La dominance d’Android crée une large surface d’attaque. Android détient plus de 87 % de parts de marché en Algérie. Si l’ouverture d’Android est un atout pour les utilisateurs et les développeurs, elle permet l’installation d’applications depuis n’importe quelle source, rendant les utilisateurs vulnérables aux malwares chargés latéralement via le phishing. De nombreux appareils dans la région fonctionnent sous des versions d’Android obsolètes qui ne reçoivent plus de correctifs de sécurité, créant une large population de smartphones en permanence vulnérables.
Les services financiers mobiles se développent rapidement. Des services comme BaridiMob (la plateforme bancaire mobile d’Algerie Poste, qui a lancé les paiements sans contact Baridi Pay en juin 2025), les applications mobiles CCP et les plateformes fintech émergentes intègrent des millions d’utilisateurs auparavant exclusivement en espèces dans le système financier numérique. Chaque nouvel utilisateur de banque mobile représente une cible potentielle, et la transition dépasse la sensibilisation à la sécurité.
Les chevaux de Troie bancaires sont en forte augmentation à l’échelle mondiale.
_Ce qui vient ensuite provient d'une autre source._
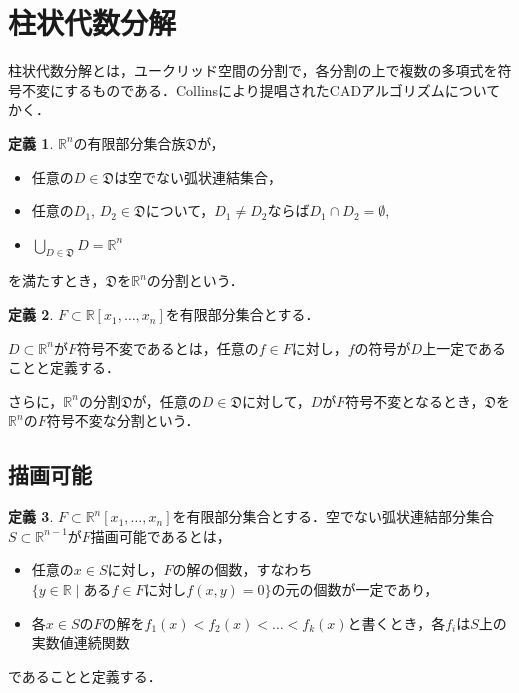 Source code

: \documentclass[uplatex, dvipdfmx]{jsarticle}
\newcommand{\R}{\mathbb{R}}
\theoremstyle{definition}
\newtheorem{definition}{定義}[section]
\begin{document}
\section{柱状代数分解}
柱状代数分解とは，ユークリッド空間の分割で，各分割の上で複数の多項式を符号不変にするものである．Collinsにより提唱されたCADアルゴリズムについてかく．
\begin{definition}
$\R^n$の有限部分集合族$\mathfrak{D}$が，

\begin{itemize}
	\item 任意の$D \in \mathfrak{D}$は空でない弧状連結集合，
	\item 任意の$D_1$, $D_2 \in \mathfrak{D}$について，$D_1 \neq D_2$ならば$D_1 \cap D_2 = \emptyset$,
	\item $\bigcup_{D \in \mathfrak{D}}D = \R^n$
\end{itemize}

を満たすとき，$\mathfrak{D}$を$\R^n$の分割という．
\end{definition}

\begin{definition}
$F \subset \R[x_1, \dots, x_n]$を有限部分集合とする．

$D \subset \R^n$が$F$符号不変であるとは，任意の$f \in F$に対し，$f$の符号が$D$上一定であることと定義する．

さらに，$\R^n$の分割$\mathfrak{D}$が，任意の$D \in \mathfrak{D}$に対して，$D$が$F$符号不変となるとき，$\mathfrak{D}$を$\R^n$の$F$符号不変な分割という．
\end{definition}

\subsection{描画可能}
\begin{definition}
$F \subset \R^n[x_1, \dots, x_n]$を有限部分集合とする．空でない弧状連結部分集合$S \subset \R^{n-1}$が$F$描画可能であるとは，
\begin{itemize}
	\item 任意の$ x \in S $に対し，$ F $の解の個数，すなわち$ \{y \in \mathbb{R} \mid \text{ある$f \in F$に対し$f(x,y) = 0$} \} $の元の個数が一定であり，
	\item 各$ x \in S $の$F$の解を$ f_1(x) < f_2(x) < \dots < f_k(x) $と書くとき，各$ f_i $は$ S $上の実数値連続関数
\end{itemize}
であることと定義する．
\end{definition}
\end{document}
Kaspersky a signalé que les attaques par chevaux de Troie bancaires sur smartphones ont bondi de 196 % en 2024, et les détections de chevaux de Troie bancaires mobiles au premier semestre 2025 étaient près de quatre fois supérieures à celles de la même période de l’année précédente. Des familles actives comme Cerberus, Anubis et le cheval de Troie Grandoreiro, documenté comme affectant l’Algérie parmi d’autres pays africains, superposent de faux écrans de connexion sur les applications bancaires légitimes pour capturer les identifiants.
Les réseaux sociaux servent de canal de distribution pour le phishing. Avec plus de 25 millions d’utilisateurs Facebook en Algérie début 2025, selon les données publicitaires de Meta, les plateformes de réseaux sociaux constituent un vecteur majeur de distribution des campagnes de phishing. WhatsApp, omniprésent en Algérie, amplifie la menace car les liens malveillants partagés par des contacts personnels bénéficient d’une confiance implicite.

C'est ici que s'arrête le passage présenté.